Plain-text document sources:
━━━━━━━━━━━━━━━━━━━━

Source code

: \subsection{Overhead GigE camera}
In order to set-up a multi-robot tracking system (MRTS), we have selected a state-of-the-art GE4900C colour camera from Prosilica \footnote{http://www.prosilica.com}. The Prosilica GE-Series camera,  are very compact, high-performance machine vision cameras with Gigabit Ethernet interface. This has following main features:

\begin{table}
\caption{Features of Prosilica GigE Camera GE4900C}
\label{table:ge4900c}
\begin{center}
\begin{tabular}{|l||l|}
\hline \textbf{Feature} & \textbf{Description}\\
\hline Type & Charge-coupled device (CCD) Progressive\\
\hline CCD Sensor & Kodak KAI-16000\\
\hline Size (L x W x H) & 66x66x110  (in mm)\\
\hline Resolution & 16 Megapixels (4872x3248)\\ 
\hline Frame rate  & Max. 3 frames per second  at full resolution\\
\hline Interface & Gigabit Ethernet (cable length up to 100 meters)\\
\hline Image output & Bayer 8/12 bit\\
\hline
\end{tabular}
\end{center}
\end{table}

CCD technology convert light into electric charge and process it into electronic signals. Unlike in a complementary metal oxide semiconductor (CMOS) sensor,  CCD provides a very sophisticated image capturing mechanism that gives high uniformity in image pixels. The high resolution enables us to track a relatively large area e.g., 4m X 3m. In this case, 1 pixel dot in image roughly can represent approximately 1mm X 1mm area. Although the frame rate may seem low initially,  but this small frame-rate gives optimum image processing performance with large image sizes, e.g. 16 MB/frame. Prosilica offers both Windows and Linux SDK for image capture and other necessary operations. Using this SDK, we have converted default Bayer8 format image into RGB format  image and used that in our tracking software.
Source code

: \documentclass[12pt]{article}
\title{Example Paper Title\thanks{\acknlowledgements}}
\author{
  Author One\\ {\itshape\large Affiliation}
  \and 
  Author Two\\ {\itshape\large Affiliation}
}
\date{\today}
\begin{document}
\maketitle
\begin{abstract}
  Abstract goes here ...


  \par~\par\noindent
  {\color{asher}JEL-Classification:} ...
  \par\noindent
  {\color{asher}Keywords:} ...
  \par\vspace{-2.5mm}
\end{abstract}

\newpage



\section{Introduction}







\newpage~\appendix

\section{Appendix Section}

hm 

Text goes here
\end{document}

━━━━━━━━━━━━━━━━━━━━

Find all lines holding the word "Gigabit" in the records above and copy them.

## Expected answer
In order to set-up a multi-robot tracking system (MRTS), we have selected a state-of-the-art GE4900C colour camera from Prosilica \footnote{http://www.prosilica.com}. The Prosilica GE-Series camera,  are very compact, high-performance machine vision cameras with Gigabit Ethernet interface. This has following main features:
\hline Interface & Gigabit Ethernet (cable length up to 100 meters)\\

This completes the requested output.